Continuous Profiling and Go
There is also a version of the post in Russian.
pprof is the main tool for profiling Go applications. It’s included into Go toolchain, and over the years many handy articles have been written about it.
Enabling pprof profiler for an existing Go application is fairly simple. All we need is to add a single import line:
import _ "net/http/pprof"
The profiler will inject its handlers into the default HTTP server (
net/http.DefaultServeMux), serving the profiling results under the “/debug/pprof” route. That’s it. One curl command and we have, for example, the results of CPU profiling:
curl -o cpu.prof "http://<server-addr>/debug/pprof/profile"
Sure, enabling pprof seems trivial. But in practice, there are lots of hidden details we should take into consideration when profiling production code.

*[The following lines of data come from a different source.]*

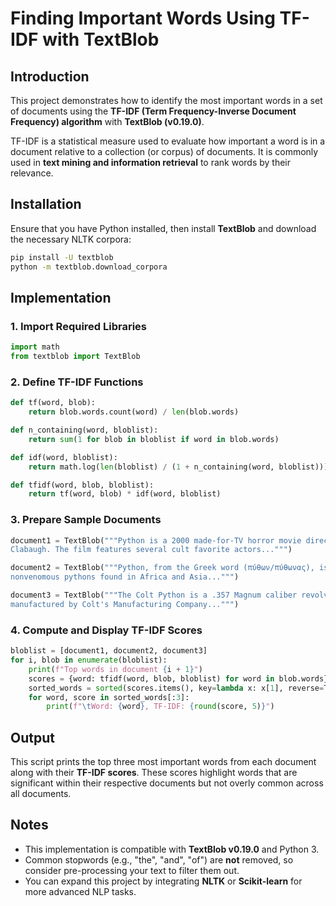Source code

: # Finding Important Words Using TF-IDF with TextBlob

## Introduction
This project demonstrates how to identify the most important words in a set of documents using the **TF-IDF (Term Frequency-Inverse Document Frequency) algorithm** with **TextBlob (v0.19.0)**.

TF-IDF is a statistical measure used to evaluate how important a word is in a document relative to a collection (or corpus) of documents. It is commonly used in **text mining and information retrieval** to rank words by their relevance.

## Installation
Ensure that you have Python installed, then install **TextBlob** and download the necessary NLTK corpora:

```bash
pip install -U textblob
python -m textblob.download_corpora
```

## Implementation

### 1. Import Required Libraries
```python
import math
from textblob import TextBlob
```

### 2. Define TF-IDF Functions
```python
def tf(word, blob):
    return blob.words.count(word) / len(blob.words)

def n_containing(word, bloblist):
    return sum(1 for blob in bloblist if word in blob.words)

def idf(word, bloblist):
    return math.log(len(bloblist) / (1 + n_containing(word, bloblist)))

def tfidf(word, blob, bloblist):
    return tf(word, blob) * idf(word, bloblist)
```

### 3. Prepare Sample Documents
```python
document1 = TextBlob("""Python is a 2000 made-for-TV horror movie directed by Richard
Clabaugh. The film features several cult favorite actors...""")

document2 = TextBlob("""Python, from the Greek word (πύθων/πύθωνας), is a genus of
nonvenomous pythons found in Africa and Asia...""")

document3 = TextBlob("""The Colt Python is a .357 Magnum caliber revolver formerly
manufactured by Colt's Manufacturing Company...""")
```

### 4. Compute and Display TF-IDF Scores
```python
bloblist = [document1, document2, document3]
for i, blob in enumerate(bloblist):
    print(f"Top words in document {i + 1}")
    scores = {word: tfidf(word, blob, bloblist) for word in blob.words}
    sorted_words = sorted(scores.items(), key=lambda x: x[1], reverse=True)
    for word, score in sorted_words[:3]:
        print(f"\tWord: {word}, TF-IDF: {round(score, 5)}")
```

## Output
This script prints the top three most important words from each document along with their **TF-IDF scores**. These scores highlight words that are significant within their respective documents but not overly common across all documents.

## Notes
- This implementation is compatible with **TextBlob v0.19.0** and Python 3.
- Common stopwords (e.g., "the", "and", "of") are **not** removed, so consider pre-processing your text to filter them out.
- You can expand this project by integrating **NLTK** or **Scikit-learn** for more advanced NLP tasks.



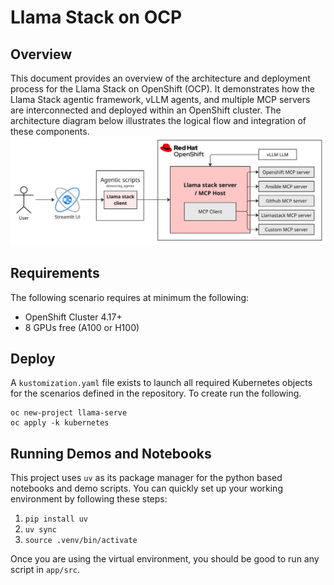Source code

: # Llama Stack on OCP
## Overview
This document provides an overview of the architecture and deployment process for the Llama Stack on OpenShift (OCP). It demonstrates how the Llama Stack agentic framework, vLLM agents, and multiple MCP servers are interconnected and deployed within an OpenShift cluster. The architecture diagram below illustrates the logical flow and integration of these components.
![Architecture Diagram](./images/architecture-diagram.jpg)

## Requirements
The following scenario requires at minimum the following:

* OpenShift Cluster 4.17+
* 8 GPUs free (A100 or H100)

## Deploy
A `kustomization.yaml` file exists to launch all required Kubernetes objects for the scenarios defined in the repository. To create run the following.

```
oc new-project llama-serve
oc apply -k kubernetes
```
## Running Demos and Notebooks

This project uses `uv` as its package manager for the python based notebooks and demo scripts. You can quickly set up your working environment by following these steps:

1) `pip install uv`
2)  `uv sync`
3) `source .venv/bin/activate`

Once you are using the virtual environment, you should be good to run any script in `app/src`.  

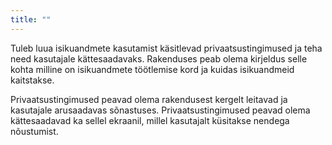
 ```yaml
---
title: ""
---
```

Tuleb luua isikuandmete kasutamist käsitlevad privaatsustingimused ja teha need
kasutajale kättesaadavaks. Rakenduses peab olema kirjeldus selle kohta milline
on isikuandmete töötlemise kord ja kuidas isikuandmeid kaitstakse.

Privaatsustingimused peavad olema rakendusest kergelt leitavad ja kasutajale
arusaadavas sõnastuses. Privaatsustingimused peavad olema kättesaadavad ka
sellel ekraanil, millel kasutajalt küsitakse nendega nõustumist.

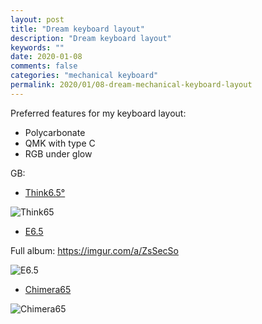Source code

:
 ```yaml
---
layout: post
title: "Dream keyboard layout"
description: "Dream keyboard layout"
keywords: ""
date: 2020-01-08
comments: false
categories: "mechanical keyboard"
permalink: 2020/01/08-dream-mechanical-keyboard-layout
---
```


Preferred features for my keyboard layout:

* Polycarbonate
* QMK with type C
* RGB under glow

GB:

* [Think6.5°](https://geekhack.org/index.php?topic=100166.0)

![Think65]

* [E6.5](https://geekhack.org/index.php?topic=99655.0)

Full album: https://imgur.com/a/ZsSecSo

![E6.5]

* [Chimera65](https://geekhack.org/index.php?topic=103528.0)

![Chimera65]

[Think65]: https://instagram.fhan3-2.fna.fbcdn.net/v/t51.2885-15/e35/56436557_130423808047555_7983080405962905569_n.jpg?_nc_ht=instagram.fhan3-2.fna.fbcdn.net&_nc_cat=107&_nc_ohc=39L1OLL8uwEAX-DIqRT&oh=1fa517d14e90c9d11044e1043ce34f4a&oe=5E9B804C
[E6.5]: https://i.imgur.com/ALzNll3.jpg
[Chimera65]: https://instagram.fhan3-2.fna.fbcdn.net/v/t51.2885-15/e35/s1080x1080/71029383_2782329891797791_4853721067203993920_n.jpg?_nc_ht=instagram.fhan3-2.fna.fbcdn.net&_nc_cat=107&_nc_ohc=qHFU-baaur4AX-qZMMl&oh=923405abd8c62fb9a1add06e5efa39e9&oe=5EAA3363
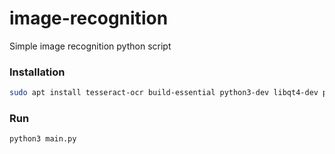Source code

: # image-recognition
Simple image recognition python script

### Installation
```sh
sudo apt install tesseract-ocr build-essential python3-dev libqt4-dev python3-pyqt4 && pip install -r requirements.txt 
```

### Run
```sh
python3 main.py
```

Let’s start with the fact that we absolutely don’t want to expose “/debug” routes to the internet. Profiling with pprof doesn’t add much overhead, but being cheap doesn’t mean it’s free. A malicious actor can start sending a long running profiling query, affecting the overall application performance. Moreover, profiling results expose details about the application’s internals, which we never want to show to strangers. We must make sure that only authorised requests can reach the profiler. We could restrict the access with a reverse proxy that runs in front of the application or we can move pprof server out of the main server, to a dedicated TCP port with different access procedures — there are ways of doing it.
But what if the business logic of the application doesn’t imply any HTTP interactions? For example, we build an offline worker.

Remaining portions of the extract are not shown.